It's November, so that means it's time for more Call of Duty. We've been doing this song and dance for almost a decade at this point, and it doesn't show any signs of slowing down. Treyarch's back in the saddle this time around, so that gives reason to be excited; the first Black Ops is one of the highest points of the franchise, and the follow-up introduced a remarkably fresh take on the single-player component of the series.

Five years after the initial entry in the sub-series, though, does Call of Duty: Black Ops III deliver the shot in the arm that last year's above-average Advanced Warfare did, or does it lazily slum it like 2013's embarrassing Ghosts?

The answer is to that question is another question: does Black Ops III really need to be a Call of Duty game at all?
That sounds rather negative, I'm aware, and that is sincerely not my intention. Honestly, I'm enjoying my time with Black Ops III, all told. It has a campaign that tries some new stuff. It has pretty stellar multiplayer. Its Zombie mode would be amazing if the online component wasn't functionally broken. As a package, it's a substantial one, and pretty much all of the stuff here is solid, some of it even exceptional.

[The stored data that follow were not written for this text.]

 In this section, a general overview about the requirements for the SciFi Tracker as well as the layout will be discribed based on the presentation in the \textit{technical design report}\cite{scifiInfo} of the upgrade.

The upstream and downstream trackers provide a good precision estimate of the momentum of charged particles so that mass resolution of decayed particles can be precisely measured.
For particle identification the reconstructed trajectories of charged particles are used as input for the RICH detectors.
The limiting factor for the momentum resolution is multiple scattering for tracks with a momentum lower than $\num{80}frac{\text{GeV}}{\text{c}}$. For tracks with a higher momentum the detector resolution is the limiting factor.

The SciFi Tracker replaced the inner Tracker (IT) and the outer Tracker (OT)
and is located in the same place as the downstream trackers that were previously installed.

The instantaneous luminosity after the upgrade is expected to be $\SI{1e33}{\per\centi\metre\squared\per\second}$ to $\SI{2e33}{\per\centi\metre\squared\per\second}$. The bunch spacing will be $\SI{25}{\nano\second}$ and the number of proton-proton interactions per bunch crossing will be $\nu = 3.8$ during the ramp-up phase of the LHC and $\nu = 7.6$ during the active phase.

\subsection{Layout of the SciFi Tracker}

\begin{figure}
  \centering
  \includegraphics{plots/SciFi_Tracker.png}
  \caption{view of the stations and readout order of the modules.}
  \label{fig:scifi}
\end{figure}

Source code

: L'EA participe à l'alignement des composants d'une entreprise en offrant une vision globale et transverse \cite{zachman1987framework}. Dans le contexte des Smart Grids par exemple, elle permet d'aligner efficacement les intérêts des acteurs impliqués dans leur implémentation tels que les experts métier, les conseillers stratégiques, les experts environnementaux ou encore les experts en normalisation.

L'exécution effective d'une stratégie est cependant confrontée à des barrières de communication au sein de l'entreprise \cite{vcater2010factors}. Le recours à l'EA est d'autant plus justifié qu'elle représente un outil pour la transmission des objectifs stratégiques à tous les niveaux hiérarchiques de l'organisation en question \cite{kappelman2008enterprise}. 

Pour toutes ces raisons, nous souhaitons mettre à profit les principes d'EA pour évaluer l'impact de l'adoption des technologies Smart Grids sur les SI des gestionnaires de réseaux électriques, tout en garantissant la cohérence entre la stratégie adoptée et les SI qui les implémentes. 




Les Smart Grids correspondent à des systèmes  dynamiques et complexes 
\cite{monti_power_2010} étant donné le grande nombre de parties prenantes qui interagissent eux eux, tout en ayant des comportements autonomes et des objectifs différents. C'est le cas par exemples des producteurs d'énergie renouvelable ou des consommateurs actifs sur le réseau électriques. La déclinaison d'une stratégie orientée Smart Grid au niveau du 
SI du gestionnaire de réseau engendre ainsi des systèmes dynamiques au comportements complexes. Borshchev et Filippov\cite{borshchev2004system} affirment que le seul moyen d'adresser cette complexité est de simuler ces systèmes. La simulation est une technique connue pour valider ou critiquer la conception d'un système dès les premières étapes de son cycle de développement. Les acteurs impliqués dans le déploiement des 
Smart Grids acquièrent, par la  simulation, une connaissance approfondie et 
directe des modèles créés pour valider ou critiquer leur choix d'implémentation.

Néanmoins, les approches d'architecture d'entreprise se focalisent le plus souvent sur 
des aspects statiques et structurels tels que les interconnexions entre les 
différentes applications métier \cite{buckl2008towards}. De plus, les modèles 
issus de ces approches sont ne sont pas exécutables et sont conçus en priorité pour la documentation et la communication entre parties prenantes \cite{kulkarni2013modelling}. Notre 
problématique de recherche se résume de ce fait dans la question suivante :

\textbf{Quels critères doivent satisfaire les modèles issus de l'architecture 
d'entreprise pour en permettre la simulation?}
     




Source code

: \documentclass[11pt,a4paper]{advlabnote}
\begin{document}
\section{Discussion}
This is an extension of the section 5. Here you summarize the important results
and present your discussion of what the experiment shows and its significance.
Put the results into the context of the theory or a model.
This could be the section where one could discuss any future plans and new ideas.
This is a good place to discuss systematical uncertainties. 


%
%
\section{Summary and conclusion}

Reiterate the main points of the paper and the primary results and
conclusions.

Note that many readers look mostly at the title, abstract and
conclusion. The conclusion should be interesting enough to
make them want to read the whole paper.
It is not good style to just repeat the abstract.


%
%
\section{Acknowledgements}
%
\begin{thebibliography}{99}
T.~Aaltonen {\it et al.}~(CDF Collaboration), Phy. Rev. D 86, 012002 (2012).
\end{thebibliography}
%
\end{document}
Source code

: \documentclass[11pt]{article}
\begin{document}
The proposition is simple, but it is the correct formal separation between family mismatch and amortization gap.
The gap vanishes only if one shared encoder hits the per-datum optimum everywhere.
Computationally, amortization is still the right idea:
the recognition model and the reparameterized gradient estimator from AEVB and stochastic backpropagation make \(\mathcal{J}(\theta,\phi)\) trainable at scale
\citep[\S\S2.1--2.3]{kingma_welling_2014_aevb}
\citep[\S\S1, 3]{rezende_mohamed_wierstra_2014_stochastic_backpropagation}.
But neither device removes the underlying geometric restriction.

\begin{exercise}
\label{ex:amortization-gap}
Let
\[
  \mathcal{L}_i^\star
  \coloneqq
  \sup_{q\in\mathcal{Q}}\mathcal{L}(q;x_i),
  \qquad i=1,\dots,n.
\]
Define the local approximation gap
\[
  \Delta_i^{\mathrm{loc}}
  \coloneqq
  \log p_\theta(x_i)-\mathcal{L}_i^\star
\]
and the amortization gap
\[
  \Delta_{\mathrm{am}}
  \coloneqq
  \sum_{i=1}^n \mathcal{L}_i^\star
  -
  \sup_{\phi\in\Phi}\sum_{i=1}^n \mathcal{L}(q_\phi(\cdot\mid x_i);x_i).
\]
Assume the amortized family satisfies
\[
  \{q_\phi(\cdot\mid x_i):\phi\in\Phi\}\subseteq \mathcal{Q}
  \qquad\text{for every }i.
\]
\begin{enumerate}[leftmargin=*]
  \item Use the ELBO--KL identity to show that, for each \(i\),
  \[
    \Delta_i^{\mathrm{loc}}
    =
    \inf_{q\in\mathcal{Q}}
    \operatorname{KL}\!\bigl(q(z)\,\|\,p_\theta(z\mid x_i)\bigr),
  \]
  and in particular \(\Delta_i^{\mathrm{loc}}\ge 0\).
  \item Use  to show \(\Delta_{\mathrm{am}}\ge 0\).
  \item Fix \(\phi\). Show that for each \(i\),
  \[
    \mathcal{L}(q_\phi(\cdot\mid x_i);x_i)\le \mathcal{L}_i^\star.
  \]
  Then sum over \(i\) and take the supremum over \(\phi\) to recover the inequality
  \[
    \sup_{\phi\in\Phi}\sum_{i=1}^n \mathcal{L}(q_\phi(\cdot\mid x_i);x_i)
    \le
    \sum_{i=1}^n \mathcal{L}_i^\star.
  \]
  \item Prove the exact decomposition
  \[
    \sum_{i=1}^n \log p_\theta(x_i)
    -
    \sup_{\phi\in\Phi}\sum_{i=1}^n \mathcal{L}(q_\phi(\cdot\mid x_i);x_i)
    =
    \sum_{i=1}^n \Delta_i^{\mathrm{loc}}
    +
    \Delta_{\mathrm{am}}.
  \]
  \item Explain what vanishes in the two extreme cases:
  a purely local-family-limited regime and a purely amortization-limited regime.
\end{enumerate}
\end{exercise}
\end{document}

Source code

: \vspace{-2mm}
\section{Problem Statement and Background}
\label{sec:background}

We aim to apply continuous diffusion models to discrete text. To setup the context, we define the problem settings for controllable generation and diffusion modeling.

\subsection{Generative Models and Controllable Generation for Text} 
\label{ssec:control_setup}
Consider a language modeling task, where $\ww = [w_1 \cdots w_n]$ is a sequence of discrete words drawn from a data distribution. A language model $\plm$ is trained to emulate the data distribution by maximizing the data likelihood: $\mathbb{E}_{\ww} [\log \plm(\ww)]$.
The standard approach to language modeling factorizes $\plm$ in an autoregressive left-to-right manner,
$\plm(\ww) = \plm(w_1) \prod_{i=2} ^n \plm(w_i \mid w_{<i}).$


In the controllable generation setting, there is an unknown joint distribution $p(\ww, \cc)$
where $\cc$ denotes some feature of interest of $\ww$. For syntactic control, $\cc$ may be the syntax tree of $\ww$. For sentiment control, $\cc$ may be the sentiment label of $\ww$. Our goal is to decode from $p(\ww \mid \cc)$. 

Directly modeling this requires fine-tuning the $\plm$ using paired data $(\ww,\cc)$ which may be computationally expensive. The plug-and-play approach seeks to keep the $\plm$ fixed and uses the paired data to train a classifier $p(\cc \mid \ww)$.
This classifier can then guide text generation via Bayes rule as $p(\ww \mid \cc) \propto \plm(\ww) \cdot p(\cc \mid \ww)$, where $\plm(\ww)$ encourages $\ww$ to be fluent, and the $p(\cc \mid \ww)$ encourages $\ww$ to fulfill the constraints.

But my larger question, I guess, is whether or not this needed to be a Call of Duty game in the first place. There are bits and pieces of this game that shine through and wow the player, and these are the components that are the most unconventional for the franchise. Let's take the campaign, for example. There's a whole intrigue narrative thread about "good guys gone rogue" and "political intrigue blah blah" that permeates the story. It's dully executed. I couldn't care less about it, in fact. It's something Call of Duty's done in virtually every "modern" game in the franchise.

And then you shoot robots. Or get torn limb by limb by robots. Or watch robots march out of the flames of a destroyed buildings. On top of that, there's a whole smattering of virtual reality, neural linking, and augmented reality stuff that plays a large part at the beginning and then in small helpings throughout the rest of the game. It's awesome. I love it, and want more of it. It's basically Terminator, in so many ways, and it's great.

Are you seeing the problem, then? One half of this game is the rote, boring, conspiracy thriller junk that's become a hallmark of all Call of Duty games. The other is a futuristic, post-apocalyptic techno-thriller blockbuster with robot armies and futuristic battleships. It's like two entirely different games have been smashed into each other, and that's just in one of the three modes. It's almost like Treyarch was a child in an art class, drawing a cool, beautiful, amazing thing, and then Activision, the state-appointed teacher, tapped them on the shoulder and said, "Mm-mm, Treyarch, remember, you still have to make this a Call of Duty campaign!"

As a consequence, what we have is part predictable junk, part exhilarating sci-fii action. It's entirely incongruous. Sometimes, I ended up walking away from the story feeling disappointed, jilted, and exasperated. Others, I didn't want to stop playing because, dang it, I really wanted to wreck some more robots. It never stopped swinging wildly between those two feelings, and I predict that many players won't have the patience to slog through the junk to get to the good stuff.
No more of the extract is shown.